From: Shiyang Ruan <ruansy.fnst@fujitsu.com>
To: Dave Jiang <dave.jiang@intel.com>,
qemu-devel@nongnu.org, linux-cxl@vger.kernel.org
Cc: jonathan.cameron@huawei.com, dan.j.williams@intel.com,
dave@stgolabs.net, ira.weiny@intel.com,
alison.schofield@intel.com, vishal.l.verma@intel.com
Subject: Re: [RFC PATCH] cxl: avoid duplicating report from MCE & device
Date: Fri, 21 Jun 2024 18:18:08 +0800 [thread overview]
Message-ID: <cc2236cf-ace2-498d-a0b3-2fbc9f7fc317@fujitsu.com> (raw)
In-Reply-To: <e6b3a936-9c45-4d34-bf7c-2b68e2ad79ae@intel.com>
在 2024/6/20 23:51, Dave Jiang 写道:
>
>
> On 6/19/24 2:24 AM, Shiyang Ruan wrote:
>>
>>
>> 在 2024/6/19 7:35, Dave Jiang 写道:
>>>
>>>
>>> On 6/18/24 9:53 AM, Shiyang Ruan wrote:
>>>> Background:
>>>> Since CXL device is a memory device, while CPU consumes a poison page of
>>>> CXL device, it always triggers a MCE by interrupt (INT18), no matter
>>>> which-First path is configured. This is the first report. Then
>>>> currently, in FW-First path, the poison event is transferred according
>>>> to the following process: CXL device -> firmware -> OS:ACPI->APEI->GHES
>>>> -> CPER -> trace report. This is the second one. These two reports
>>>> are indicating the same poisoning page, which is the so-called "duplicate
>>>> report"[1]. And the memory_failure() handling I'm trying to add in
>>>> OS-First path could also be another duplicate report.
>>>>
>>>> Hope the flow below could make it easier to understand:
>>>> CPU accesses bad memory on CXL device, then
>>>> -> MCE (INT18), *always* report (1)
>>>> -> * FW-First (implemented now)
>>>> -> CXL device -> FW
>>>> -> OS:ACPI->APEI->GHES->CPER -> trace report (2.a)

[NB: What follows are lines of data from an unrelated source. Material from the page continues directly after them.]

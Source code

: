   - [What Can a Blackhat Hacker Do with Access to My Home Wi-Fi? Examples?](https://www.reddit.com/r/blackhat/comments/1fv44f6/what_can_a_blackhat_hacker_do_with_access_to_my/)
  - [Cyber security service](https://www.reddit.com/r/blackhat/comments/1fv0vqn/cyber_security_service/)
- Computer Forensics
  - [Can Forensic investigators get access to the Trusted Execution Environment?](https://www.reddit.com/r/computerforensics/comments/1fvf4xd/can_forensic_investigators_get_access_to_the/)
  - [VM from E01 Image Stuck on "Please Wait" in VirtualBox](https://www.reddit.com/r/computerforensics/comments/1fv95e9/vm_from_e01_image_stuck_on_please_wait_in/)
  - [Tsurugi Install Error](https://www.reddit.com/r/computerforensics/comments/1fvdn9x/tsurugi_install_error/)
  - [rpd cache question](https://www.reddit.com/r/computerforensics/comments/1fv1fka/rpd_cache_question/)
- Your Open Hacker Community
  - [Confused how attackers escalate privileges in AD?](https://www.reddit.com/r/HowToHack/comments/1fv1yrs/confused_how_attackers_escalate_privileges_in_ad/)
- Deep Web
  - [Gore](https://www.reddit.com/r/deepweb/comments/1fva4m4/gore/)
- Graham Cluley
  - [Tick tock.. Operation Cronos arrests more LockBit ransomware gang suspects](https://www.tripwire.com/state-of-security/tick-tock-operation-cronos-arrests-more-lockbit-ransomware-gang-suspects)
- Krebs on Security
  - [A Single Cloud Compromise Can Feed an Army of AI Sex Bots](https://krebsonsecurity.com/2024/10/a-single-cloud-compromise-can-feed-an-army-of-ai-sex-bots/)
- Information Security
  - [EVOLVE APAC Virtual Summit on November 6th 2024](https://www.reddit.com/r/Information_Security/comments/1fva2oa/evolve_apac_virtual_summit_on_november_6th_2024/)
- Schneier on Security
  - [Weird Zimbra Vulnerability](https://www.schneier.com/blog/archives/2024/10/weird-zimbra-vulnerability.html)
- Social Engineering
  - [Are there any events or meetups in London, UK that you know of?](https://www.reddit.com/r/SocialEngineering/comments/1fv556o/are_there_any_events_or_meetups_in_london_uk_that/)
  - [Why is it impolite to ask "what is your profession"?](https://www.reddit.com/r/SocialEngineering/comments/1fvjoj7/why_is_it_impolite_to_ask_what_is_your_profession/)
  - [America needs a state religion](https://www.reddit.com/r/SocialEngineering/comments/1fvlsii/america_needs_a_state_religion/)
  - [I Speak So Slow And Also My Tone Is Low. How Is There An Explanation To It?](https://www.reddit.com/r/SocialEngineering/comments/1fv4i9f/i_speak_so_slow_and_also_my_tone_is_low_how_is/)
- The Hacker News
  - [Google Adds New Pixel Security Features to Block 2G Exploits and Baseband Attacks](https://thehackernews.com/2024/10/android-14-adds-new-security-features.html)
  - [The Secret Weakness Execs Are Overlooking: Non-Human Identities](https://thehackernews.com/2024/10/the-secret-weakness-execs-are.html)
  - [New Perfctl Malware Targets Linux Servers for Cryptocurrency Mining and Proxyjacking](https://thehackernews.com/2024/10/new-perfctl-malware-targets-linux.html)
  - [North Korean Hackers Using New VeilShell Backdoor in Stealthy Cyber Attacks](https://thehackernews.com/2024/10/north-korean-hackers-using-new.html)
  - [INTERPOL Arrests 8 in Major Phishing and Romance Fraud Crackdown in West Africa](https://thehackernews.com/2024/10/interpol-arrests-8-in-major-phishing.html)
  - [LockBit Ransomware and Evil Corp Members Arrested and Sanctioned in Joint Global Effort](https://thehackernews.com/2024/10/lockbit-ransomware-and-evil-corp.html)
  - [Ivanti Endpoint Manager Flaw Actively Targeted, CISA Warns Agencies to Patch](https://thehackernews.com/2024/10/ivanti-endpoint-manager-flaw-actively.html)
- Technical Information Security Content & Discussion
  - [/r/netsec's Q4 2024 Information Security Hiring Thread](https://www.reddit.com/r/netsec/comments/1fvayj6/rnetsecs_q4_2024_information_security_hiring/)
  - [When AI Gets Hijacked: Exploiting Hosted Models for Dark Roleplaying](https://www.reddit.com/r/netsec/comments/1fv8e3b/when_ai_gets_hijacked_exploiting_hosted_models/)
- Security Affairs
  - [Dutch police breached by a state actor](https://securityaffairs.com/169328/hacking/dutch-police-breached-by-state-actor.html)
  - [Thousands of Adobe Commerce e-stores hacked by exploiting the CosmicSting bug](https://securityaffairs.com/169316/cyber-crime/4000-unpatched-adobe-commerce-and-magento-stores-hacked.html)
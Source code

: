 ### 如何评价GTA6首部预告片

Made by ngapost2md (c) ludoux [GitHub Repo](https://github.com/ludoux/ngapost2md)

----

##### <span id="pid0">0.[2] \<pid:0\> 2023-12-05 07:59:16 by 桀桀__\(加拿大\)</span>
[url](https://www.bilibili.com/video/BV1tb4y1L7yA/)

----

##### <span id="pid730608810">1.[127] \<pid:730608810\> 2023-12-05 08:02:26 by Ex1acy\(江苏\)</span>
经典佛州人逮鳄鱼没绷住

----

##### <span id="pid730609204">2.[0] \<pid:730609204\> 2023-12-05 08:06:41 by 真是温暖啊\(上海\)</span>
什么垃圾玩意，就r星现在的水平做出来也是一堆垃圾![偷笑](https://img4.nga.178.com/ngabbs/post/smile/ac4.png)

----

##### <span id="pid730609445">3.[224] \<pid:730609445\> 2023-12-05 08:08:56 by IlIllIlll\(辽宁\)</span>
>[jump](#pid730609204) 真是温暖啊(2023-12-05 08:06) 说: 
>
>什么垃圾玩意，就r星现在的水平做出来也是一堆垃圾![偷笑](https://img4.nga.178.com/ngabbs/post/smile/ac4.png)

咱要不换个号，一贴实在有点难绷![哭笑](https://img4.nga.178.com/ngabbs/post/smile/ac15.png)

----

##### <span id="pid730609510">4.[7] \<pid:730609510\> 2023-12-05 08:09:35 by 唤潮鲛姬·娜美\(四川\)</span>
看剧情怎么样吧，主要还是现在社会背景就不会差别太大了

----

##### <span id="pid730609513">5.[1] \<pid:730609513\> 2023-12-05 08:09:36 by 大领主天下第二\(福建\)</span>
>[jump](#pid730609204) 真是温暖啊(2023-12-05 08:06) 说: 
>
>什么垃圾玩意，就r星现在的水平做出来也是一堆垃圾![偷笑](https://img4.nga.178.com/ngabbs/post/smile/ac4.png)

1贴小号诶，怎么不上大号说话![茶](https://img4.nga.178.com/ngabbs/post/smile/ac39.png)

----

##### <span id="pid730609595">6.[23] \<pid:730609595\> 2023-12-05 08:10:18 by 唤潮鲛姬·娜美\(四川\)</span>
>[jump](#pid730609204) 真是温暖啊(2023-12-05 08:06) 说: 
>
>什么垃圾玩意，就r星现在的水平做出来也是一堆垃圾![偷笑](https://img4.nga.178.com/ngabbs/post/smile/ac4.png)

>>>> * OS-First (not implemented yet, I'm working on it)
>>>> -> CXL device -> MSI
>>>> -> OS:CXL driver -> memory_failure() (2.b)
>>>> so, the (1) and (2.a/b) are duplicated.
>>>>
>>>> (I didn't get response in my reply for [1] while I have to make patch to
>>>> solve this problem, so please correct me if my understanding is wrong.)
>>>>
>>>> This patch adds a new notifier_block and MCE_PRIO_CXL, for CXL memdev
>>>> to check whether the current poison page has been reported (if yes,
>>>> stop the notifier chain, won't call the following memory_failure()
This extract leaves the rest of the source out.